● **Exercise prompt**
Please copy out all lines of the entries that contain the word "문서에서".
Task material: Begin
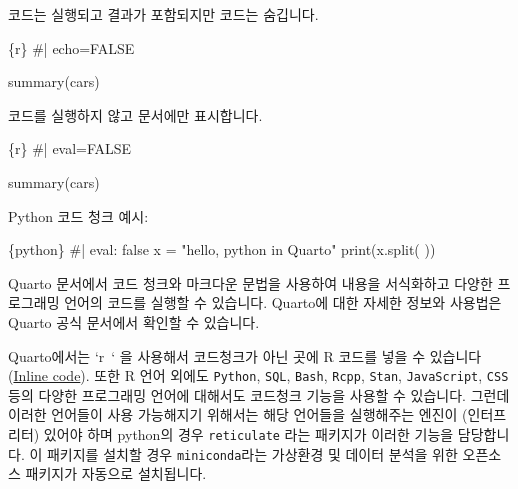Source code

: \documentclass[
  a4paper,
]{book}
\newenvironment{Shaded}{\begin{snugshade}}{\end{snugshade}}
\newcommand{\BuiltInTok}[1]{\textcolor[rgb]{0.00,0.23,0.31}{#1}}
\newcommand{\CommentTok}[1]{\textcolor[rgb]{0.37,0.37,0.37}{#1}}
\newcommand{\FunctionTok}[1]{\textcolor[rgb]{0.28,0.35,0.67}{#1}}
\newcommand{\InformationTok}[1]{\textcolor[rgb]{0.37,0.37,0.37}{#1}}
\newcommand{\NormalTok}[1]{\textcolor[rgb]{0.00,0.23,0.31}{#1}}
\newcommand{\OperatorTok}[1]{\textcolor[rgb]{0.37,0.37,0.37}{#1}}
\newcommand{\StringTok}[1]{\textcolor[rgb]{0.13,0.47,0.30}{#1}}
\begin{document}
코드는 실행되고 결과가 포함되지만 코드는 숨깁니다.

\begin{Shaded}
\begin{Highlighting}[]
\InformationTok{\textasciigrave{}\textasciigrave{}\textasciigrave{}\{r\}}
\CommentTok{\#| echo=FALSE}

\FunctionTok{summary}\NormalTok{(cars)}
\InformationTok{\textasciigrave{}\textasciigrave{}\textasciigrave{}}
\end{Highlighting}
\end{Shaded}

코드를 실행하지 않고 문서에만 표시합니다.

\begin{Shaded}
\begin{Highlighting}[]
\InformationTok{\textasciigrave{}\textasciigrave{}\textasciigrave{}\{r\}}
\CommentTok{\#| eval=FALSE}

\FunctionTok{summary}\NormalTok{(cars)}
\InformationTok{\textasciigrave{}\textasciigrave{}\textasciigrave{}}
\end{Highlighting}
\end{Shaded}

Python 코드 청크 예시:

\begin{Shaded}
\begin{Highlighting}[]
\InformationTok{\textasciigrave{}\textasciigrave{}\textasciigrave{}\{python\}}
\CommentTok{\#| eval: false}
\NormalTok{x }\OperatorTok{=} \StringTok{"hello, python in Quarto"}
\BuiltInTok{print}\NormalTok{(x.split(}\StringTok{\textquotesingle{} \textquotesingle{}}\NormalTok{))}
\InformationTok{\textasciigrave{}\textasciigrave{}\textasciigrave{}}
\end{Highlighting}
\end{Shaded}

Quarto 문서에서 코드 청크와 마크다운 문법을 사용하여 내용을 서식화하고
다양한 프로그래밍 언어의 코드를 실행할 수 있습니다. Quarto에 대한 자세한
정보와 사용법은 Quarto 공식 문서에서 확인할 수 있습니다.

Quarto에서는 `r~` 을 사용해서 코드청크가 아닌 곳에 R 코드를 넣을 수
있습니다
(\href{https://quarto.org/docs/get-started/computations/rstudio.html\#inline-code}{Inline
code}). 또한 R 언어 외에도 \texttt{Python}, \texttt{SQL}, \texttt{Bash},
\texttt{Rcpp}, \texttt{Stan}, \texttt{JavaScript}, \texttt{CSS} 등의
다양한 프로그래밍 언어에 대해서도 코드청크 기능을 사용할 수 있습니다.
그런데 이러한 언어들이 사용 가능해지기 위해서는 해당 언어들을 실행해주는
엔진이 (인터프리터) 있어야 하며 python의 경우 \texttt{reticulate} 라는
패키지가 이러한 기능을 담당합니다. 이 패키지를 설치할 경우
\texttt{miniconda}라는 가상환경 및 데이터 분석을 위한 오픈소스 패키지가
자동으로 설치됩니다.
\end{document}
Task material: End
Task material: Begin
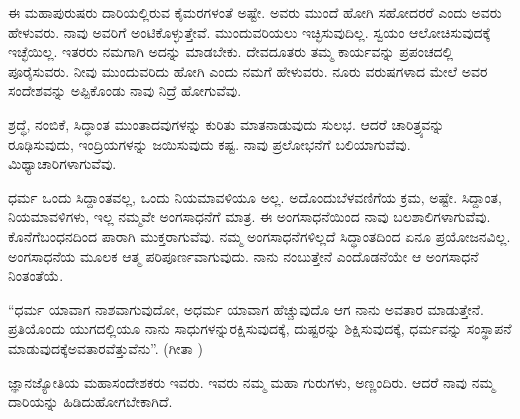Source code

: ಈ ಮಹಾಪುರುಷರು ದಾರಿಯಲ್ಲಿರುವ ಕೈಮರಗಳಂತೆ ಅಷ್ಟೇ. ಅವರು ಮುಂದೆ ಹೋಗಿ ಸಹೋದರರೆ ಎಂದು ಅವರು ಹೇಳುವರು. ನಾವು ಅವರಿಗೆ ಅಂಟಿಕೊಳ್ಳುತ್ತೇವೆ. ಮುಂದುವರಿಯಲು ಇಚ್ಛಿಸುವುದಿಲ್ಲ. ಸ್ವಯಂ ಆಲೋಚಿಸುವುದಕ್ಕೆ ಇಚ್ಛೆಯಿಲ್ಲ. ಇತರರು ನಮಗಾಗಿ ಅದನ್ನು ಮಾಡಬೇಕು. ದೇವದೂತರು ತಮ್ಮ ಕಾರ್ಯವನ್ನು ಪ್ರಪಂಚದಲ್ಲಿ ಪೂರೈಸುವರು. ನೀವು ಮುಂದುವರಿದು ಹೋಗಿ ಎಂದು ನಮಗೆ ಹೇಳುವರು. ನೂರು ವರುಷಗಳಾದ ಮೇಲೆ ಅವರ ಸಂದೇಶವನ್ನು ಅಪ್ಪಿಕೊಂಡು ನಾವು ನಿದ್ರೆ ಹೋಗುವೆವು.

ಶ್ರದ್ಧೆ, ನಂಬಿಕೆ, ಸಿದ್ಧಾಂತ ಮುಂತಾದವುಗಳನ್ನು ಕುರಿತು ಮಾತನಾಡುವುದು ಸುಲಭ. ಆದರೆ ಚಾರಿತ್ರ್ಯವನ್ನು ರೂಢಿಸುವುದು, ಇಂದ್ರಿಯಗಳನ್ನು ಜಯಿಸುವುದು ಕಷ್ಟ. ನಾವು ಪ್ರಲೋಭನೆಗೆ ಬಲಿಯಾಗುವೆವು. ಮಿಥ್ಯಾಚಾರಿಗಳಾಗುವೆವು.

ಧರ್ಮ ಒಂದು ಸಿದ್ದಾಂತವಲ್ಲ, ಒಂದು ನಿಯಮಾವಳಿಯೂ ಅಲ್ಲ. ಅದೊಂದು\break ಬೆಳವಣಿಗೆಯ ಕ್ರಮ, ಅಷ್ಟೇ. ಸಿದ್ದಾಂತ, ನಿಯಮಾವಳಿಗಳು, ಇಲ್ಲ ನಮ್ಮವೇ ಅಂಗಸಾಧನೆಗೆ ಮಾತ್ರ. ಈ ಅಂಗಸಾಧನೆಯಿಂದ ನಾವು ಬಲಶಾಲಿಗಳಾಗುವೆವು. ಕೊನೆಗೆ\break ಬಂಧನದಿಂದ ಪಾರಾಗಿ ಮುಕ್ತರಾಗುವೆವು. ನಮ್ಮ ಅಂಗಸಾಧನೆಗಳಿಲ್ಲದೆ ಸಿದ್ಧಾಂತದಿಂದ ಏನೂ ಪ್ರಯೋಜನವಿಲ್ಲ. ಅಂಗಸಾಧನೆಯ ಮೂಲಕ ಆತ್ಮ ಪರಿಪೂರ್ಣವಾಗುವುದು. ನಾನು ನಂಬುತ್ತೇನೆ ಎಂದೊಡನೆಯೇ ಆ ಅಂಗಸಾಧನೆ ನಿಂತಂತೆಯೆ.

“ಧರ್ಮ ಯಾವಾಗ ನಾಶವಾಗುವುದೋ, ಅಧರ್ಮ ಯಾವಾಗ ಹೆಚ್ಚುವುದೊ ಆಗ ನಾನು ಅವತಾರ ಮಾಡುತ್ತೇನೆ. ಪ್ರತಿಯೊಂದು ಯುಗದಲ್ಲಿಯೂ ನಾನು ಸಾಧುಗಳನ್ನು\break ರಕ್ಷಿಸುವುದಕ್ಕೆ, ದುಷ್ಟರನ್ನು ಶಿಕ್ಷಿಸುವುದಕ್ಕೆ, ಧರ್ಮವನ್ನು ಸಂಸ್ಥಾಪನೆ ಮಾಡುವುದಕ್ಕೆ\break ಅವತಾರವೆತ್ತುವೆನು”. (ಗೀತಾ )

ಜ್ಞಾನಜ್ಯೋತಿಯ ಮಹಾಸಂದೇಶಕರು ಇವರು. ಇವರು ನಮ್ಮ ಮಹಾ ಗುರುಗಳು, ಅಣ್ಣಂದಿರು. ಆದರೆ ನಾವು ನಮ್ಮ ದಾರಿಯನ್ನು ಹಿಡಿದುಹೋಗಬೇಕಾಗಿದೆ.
Task material: End
● **Response to the exercise**
Quarto 문서에서 코드 청크와 마크다운 문법을 사용하여 내용을 서식화하고
정보와 사용법은 Quarto 공식 문서에서 확인할 수 있습니다.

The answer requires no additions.